A formula seems to be taking shape around which budget negotiators could agree to a package that would both raise the debt ceiling and cut the deficit.
The ratio of $3 of spending cuts for every $1 of revenue increases came up repeatedly at a roundtable of lawmakers and budget experts yesterday sponsored by the Center for a Responsible Federal Budget.
Sen. Michael Bennet, (D-Colo.), said it was a ratio that he thought his state — one-third each Republican, Democratic and Independent — could embrace.
I moderated the panel of 40 and turned to Rep. Paul Ryan (R-Wis.), chairman of the House Budget Committee, and asked him if he would sign up for such a deal. Ryan said, “Let’s see the package.”
Bennet, a member of the gang of five currently negotiating the package, responded that even that answer represented progress since it was not immediately dismissed by Ryan. (Earlier, Ryan had insisted the Democrats had to put Medicare on the table.)
Are we nearing a point of compromise?
From the tenor of the discussions in the room Tuesday, it sounded as if we are. A poll of the roundtable members showed a majority believe Congress will reach a deal to raise the debt ceiling before Aug. 2, although most believe it will be a short-term agreement that does not solve the problem through the 2012 elections.
What’s useful is that there is already something of a road map. While many have bemoaned that last year's Simpson/Bowles deficit commission recommendations were ignored, in fact, the 3-to-1 ratio comes straight from their report.

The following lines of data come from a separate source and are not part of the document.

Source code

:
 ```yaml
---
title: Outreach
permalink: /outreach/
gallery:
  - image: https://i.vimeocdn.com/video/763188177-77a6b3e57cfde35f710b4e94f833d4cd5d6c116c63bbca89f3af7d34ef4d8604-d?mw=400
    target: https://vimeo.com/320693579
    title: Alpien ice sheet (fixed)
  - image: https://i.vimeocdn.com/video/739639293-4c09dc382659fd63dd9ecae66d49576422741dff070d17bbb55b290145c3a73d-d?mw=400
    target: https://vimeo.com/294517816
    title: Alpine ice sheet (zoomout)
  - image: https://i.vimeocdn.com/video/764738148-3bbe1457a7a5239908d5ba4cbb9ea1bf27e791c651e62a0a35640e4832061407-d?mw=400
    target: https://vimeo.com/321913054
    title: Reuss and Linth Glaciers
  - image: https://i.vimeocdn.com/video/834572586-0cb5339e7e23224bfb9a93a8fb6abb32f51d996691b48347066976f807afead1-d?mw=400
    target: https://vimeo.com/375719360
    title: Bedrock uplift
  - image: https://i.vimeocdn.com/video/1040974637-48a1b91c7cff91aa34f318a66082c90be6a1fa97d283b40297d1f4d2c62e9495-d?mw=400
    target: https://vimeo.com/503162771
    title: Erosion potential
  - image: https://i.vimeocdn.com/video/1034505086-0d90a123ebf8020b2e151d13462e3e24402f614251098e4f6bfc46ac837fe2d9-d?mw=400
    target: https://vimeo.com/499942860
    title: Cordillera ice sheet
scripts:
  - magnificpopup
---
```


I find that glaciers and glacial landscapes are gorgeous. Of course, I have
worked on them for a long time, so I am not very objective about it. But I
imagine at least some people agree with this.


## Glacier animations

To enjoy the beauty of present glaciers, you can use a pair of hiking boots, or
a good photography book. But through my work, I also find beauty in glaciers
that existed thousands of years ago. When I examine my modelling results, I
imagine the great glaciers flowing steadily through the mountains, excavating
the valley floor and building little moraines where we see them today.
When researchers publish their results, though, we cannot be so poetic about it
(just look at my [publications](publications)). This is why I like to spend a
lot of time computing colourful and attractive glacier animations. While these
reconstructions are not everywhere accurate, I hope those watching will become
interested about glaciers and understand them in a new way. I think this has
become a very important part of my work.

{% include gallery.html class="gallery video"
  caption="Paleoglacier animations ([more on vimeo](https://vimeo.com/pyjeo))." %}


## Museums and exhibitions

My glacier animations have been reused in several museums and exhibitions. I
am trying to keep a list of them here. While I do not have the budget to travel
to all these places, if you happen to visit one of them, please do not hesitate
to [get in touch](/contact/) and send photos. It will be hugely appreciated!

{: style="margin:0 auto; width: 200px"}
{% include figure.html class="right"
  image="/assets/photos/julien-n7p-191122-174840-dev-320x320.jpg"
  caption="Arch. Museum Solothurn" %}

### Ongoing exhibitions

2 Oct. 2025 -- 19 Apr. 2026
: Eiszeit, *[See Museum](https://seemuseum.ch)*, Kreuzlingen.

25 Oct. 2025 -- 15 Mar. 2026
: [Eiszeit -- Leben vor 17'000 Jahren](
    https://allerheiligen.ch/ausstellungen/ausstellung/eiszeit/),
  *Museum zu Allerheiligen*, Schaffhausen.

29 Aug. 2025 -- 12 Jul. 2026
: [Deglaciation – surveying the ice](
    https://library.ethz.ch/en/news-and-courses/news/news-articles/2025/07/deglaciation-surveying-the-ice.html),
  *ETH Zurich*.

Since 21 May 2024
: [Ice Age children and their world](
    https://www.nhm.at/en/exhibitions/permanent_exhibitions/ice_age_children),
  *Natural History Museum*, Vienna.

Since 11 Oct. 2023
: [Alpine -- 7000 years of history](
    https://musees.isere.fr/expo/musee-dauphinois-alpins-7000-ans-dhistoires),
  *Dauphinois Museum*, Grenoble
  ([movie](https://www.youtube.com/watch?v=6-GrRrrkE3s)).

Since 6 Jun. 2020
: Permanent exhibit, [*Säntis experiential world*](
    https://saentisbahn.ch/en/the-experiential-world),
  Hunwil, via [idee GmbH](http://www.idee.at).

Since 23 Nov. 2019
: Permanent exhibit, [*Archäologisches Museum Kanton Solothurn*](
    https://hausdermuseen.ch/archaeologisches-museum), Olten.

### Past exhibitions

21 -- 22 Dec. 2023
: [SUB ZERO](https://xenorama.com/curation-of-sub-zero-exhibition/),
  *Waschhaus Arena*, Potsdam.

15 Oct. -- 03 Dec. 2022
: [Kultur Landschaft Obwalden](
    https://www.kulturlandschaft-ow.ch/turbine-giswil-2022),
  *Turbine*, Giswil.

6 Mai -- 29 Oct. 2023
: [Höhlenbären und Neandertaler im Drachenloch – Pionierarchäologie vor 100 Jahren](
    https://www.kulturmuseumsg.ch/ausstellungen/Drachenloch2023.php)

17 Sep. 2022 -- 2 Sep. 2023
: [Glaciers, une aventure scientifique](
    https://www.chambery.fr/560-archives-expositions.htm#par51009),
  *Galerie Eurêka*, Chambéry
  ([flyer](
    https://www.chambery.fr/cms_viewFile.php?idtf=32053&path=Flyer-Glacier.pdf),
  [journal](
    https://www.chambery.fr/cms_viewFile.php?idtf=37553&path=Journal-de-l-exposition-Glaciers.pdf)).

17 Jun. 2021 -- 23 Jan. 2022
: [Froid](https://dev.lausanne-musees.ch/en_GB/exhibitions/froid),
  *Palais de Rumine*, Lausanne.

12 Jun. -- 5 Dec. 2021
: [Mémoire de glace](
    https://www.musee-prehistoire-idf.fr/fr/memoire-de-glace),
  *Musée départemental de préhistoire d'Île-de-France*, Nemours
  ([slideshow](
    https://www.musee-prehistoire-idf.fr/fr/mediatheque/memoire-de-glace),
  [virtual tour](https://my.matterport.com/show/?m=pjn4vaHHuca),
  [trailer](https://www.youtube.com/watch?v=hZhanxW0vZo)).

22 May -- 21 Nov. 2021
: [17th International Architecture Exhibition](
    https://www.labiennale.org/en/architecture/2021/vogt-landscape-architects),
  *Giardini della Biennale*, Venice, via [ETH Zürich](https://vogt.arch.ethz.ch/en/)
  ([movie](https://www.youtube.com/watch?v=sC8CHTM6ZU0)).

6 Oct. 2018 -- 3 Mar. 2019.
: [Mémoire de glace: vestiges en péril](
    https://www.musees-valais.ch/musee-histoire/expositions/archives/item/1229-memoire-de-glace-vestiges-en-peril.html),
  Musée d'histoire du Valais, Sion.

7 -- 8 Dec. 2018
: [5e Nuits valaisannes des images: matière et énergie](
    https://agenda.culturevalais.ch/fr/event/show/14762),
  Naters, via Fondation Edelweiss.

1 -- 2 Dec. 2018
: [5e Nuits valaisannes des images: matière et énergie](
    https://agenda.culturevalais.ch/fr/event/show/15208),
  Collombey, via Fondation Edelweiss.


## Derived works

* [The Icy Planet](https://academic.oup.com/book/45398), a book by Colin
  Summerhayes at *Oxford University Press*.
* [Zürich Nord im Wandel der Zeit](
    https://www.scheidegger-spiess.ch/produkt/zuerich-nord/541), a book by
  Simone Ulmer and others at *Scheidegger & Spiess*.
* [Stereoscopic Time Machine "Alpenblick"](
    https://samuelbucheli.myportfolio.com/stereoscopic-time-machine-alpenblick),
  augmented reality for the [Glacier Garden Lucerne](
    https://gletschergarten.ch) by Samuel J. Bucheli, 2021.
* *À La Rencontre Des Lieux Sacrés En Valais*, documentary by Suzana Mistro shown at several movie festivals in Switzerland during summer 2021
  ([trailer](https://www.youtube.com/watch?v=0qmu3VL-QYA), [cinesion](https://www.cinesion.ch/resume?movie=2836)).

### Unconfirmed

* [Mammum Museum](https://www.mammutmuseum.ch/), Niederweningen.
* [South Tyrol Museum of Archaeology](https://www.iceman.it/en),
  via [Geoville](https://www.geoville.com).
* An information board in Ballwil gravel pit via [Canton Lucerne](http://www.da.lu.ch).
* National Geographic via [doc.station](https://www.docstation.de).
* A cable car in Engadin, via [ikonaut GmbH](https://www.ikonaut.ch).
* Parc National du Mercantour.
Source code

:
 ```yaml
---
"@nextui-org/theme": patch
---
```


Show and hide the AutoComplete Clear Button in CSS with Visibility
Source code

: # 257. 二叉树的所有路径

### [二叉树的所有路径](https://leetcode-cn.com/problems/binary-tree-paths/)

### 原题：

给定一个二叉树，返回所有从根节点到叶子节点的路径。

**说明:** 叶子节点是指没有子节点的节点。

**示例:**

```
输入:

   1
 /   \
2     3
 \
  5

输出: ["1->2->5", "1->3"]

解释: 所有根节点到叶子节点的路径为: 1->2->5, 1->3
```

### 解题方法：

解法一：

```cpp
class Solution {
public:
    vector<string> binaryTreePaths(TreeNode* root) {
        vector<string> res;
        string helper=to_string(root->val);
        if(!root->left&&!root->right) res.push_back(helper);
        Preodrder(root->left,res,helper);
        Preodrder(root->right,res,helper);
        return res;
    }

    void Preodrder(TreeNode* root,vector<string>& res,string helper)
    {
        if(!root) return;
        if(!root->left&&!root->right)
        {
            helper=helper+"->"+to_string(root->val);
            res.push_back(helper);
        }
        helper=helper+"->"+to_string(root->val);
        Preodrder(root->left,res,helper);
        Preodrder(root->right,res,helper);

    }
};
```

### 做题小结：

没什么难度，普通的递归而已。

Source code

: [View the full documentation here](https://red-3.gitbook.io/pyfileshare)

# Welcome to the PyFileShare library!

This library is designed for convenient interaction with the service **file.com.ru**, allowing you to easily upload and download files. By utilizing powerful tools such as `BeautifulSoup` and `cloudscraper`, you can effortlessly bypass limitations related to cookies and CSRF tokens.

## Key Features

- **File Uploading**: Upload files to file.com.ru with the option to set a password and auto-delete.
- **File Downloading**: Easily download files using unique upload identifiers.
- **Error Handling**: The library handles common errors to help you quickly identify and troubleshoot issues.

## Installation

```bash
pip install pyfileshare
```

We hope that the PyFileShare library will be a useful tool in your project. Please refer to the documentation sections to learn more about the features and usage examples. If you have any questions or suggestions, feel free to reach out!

It works out to a total of $4 trillion in deficit reduction: $2 trillion in spending cuts and $1 trillion in revenue increases. The other $1 trillion comes from the decline in interest payments over 10 years from reducing the deficit by $3 trillion.
The $1 trillion in revenue is not supposed to be a simple tax increase. The Simpson/Bowles commission recommended a huge cut in tax exemptions and deductions. A big enough elimination of so-called tax expenditures should raise enough money to lower income tax rates and leave some left over to pay down the debt. This, of course, involves a major tax overhaul and is a direct assault on special interest lobbies.
The spending cut exercise will be equally brutal.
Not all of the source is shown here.